About this exercise: Only one stretch of the data below is wanted: the lines starting at the one with "This is a project to learn Git." and ending at the one with "[이찬영]() | Member |", both included, given again exactly.

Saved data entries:
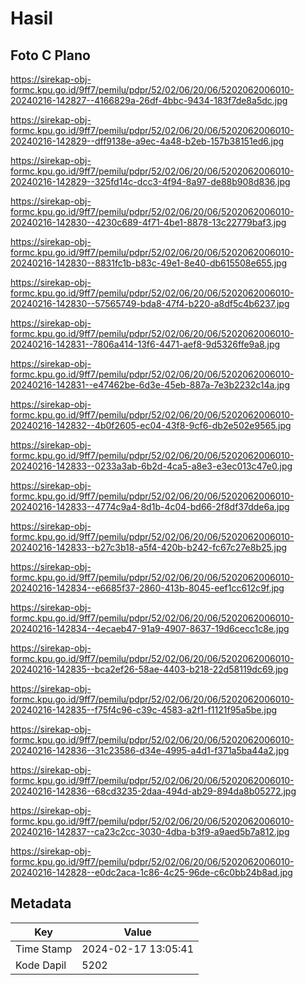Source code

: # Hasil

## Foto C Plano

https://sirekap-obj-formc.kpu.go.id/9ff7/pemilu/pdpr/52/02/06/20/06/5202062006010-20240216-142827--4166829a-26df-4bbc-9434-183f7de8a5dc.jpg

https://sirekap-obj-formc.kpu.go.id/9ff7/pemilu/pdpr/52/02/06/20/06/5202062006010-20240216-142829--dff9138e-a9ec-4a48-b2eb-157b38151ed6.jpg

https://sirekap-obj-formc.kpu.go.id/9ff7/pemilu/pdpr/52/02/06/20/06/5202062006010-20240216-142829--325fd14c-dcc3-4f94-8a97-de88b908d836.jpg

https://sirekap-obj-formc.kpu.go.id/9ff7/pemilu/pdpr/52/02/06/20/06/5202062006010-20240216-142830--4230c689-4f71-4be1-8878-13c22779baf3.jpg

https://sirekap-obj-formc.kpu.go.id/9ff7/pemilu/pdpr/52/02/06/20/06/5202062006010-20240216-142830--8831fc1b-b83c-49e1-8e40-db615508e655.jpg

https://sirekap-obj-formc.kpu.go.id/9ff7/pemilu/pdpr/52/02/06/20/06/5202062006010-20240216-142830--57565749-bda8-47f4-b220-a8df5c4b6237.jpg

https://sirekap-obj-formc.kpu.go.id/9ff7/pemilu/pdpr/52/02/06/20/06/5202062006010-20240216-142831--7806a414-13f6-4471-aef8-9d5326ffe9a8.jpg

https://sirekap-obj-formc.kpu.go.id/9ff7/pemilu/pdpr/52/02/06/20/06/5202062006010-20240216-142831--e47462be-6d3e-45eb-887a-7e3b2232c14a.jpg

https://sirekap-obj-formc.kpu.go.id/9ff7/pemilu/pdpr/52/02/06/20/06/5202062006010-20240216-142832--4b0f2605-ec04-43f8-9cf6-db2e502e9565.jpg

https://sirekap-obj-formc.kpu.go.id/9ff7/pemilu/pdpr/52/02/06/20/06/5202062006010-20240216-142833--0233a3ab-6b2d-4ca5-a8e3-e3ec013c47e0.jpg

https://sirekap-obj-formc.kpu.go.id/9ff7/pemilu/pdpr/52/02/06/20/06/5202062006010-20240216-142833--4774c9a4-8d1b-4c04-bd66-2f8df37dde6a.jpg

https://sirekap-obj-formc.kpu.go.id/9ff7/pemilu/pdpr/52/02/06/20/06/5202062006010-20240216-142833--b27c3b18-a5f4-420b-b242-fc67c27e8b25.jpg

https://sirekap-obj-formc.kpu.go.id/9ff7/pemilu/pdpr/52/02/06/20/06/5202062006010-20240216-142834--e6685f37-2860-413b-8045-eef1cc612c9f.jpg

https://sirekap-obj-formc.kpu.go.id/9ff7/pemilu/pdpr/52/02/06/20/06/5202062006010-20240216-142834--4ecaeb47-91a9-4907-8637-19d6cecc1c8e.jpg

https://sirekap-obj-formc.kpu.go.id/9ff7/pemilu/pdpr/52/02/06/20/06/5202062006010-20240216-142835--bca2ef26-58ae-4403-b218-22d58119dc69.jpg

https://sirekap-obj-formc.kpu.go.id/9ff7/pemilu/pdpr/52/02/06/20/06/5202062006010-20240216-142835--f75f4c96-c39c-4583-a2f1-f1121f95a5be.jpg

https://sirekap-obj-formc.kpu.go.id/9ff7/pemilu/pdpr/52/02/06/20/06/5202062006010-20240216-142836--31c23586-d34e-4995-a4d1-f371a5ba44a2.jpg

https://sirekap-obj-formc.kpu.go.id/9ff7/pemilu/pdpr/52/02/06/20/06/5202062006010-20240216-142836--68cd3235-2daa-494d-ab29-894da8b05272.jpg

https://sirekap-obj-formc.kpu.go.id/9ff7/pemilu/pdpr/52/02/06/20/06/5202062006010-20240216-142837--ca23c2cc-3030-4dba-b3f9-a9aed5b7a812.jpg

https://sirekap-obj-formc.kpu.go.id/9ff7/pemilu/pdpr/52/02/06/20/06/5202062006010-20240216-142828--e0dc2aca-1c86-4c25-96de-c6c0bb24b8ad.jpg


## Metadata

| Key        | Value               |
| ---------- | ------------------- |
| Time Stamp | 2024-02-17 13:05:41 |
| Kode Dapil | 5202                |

...

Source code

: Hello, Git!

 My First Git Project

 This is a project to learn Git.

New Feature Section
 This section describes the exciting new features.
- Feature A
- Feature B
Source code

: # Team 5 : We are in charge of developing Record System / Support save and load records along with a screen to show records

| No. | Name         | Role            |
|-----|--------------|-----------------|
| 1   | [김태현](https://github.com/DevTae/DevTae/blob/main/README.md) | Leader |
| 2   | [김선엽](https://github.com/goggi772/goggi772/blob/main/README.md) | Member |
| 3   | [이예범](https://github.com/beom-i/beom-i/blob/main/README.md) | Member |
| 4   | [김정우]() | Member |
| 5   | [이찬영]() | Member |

--

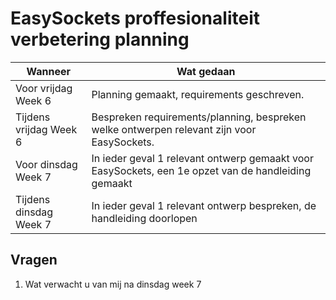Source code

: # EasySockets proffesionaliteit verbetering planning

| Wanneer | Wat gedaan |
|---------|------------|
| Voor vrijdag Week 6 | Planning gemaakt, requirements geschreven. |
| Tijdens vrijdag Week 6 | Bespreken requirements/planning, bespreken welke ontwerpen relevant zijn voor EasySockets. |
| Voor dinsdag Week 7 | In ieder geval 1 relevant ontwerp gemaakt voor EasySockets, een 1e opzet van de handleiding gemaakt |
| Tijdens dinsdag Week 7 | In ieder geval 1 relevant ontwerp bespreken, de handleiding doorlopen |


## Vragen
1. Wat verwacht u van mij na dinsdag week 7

Output of the task:
 This is a project to learn Git.

New Feature Section
 This section describes the exciting new features.
- Feature A
- Feature B
Source code

: # Team 5 : We are in charge of developing Record System / Support save and load records along with a screen to show records

| No. | Name         | Role            |
|-----|--------------|-----------------|
| 1   | [김태현](https://github.com/DevTae/DevTae/blob/main/README.md) | Leader |
| 2   | [김선엽](https://github.com/goggi772/goggi772/blob/main/README.md) | Member |
| 3   | [이예범](https://github.com/beom-i/beom-i/blob/main/README.md) | Member |
| 4   | [김정우]() | Member |
| 5   | [이찬영]() | Member |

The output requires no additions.